Ora lo sguardo di tutti è rivolto alla cosidetta ‘fase due’: come va affrontata e quali rischi comporta? E soprattutto, l’individuazione del tanto atteso vaccino può ripristinare fino in fondo la vita, come la conoscevamo prima del Covid-19?

«Credo che nella ‘fase due’ siano fondamentali, come e più di prima, i tamponi. Sono l’unico modo per sapere se una persona è contagiante o meno. Ora ad esempio ci stiamo impegnando per far giungere in Italia, in particolare in Lombardia, dei macchinari che sono in grado di analizzare test a velocità molto sostenuta. A differenza dei tamponi, i test sierologici ci dicono sostanzialmente chi è immune, ma non individuano coloro che possono trasmettere l’infezione virale.
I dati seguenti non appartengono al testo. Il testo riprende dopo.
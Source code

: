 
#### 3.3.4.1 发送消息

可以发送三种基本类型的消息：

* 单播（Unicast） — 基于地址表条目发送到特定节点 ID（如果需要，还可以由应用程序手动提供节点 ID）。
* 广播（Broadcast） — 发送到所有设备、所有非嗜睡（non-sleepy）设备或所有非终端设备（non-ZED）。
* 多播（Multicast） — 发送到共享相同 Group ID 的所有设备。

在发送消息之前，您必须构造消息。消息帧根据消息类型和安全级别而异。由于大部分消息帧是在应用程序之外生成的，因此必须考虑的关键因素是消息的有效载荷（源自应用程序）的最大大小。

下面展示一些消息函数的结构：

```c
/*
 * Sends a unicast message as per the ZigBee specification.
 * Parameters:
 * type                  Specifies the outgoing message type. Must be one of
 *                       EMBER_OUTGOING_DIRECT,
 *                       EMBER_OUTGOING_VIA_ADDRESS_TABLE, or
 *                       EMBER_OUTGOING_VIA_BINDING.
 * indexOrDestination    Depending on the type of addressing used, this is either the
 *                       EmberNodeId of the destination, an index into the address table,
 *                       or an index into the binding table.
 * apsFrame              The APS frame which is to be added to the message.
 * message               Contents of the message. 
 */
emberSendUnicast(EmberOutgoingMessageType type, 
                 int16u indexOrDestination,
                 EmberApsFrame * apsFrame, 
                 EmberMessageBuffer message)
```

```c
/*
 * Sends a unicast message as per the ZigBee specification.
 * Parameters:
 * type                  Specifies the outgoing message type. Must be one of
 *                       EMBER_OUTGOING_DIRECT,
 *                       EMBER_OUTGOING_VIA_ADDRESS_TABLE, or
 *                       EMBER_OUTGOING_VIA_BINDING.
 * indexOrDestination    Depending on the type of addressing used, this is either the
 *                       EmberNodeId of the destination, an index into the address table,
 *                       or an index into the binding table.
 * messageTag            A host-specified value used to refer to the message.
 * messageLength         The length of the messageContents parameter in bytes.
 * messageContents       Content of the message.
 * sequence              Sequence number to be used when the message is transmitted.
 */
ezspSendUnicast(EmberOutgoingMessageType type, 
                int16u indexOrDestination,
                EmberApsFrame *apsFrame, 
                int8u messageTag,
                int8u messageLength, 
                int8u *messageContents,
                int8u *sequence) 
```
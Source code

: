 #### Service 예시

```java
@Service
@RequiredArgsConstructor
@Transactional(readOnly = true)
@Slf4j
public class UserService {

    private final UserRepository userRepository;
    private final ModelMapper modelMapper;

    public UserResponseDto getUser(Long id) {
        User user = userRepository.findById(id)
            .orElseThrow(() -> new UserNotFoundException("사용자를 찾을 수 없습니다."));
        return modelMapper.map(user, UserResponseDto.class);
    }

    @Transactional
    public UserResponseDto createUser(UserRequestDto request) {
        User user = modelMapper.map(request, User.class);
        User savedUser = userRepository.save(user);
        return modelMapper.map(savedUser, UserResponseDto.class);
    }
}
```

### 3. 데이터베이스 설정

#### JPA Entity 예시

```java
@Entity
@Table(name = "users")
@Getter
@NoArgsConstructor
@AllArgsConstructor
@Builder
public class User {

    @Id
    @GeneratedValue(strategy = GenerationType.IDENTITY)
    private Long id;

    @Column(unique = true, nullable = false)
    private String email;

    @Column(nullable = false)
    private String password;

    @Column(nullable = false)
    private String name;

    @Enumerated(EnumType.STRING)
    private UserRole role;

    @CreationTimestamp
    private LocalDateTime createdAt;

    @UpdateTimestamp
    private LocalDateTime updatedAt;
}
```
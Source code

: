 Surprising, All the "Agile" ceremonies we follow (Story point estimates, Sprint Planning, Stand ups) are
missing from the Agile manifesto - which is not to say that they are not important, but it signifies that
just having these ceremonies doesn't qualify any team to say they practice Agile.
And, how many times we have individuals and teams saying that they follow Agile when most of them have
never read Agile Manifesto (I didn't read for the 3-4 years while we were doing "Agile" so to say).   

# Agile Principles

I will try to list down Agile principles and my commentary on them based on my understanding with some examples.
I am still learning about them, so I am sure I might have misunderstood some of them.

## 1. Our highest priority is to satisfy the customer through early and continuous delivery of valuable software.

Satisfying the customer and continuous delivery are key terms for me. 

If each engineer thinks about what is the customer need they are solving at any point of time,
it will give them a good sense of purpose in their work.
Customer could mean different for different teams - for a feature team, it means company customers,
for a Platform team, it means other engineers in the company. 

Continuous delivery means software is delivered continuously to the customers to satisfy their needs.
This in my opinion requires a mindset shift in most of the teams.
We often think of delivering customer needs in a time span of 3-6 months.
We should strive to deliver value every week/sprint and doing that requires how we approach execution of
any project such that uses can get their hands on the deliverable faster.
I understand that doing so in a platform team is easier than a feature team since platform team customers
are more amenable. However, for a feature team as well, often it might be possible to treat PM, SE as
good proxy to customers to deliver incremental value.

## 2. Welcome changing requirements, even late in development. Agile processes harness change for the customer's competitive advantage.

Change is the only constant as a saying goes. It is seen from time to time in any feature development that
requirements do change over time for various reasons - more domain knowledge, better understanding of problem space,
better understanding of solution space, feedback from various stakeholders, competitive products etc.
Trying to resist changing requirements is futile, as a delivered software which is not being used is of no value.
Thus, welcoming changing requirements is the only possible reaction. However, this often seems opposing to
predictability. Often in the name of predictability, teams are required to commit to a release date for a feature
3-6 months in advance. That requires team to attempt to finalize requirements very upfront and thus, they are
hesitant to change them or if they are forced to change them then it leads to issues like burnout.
Anche per questo i tamponi saranno decisivi nei prossimi sviluppi dell’emergenza sanitaria in Italia, così come in tutto il mondo. Essere attrezzati è la cosa più importante. Sul ‘ritorno alla vita’, credo che dobbiamo metterci in testa che anche le modalità lavorative dovranno essere impostate su basi radicalmente diverse dal passato. Distanze, non toccarsi il viso, lavarsi frequentemente le mani, dispositivi che proteggano sé e gli altri: tutte condotte che dovranno durare almeno fino a quando il vaccino giusto non sarà disponibile».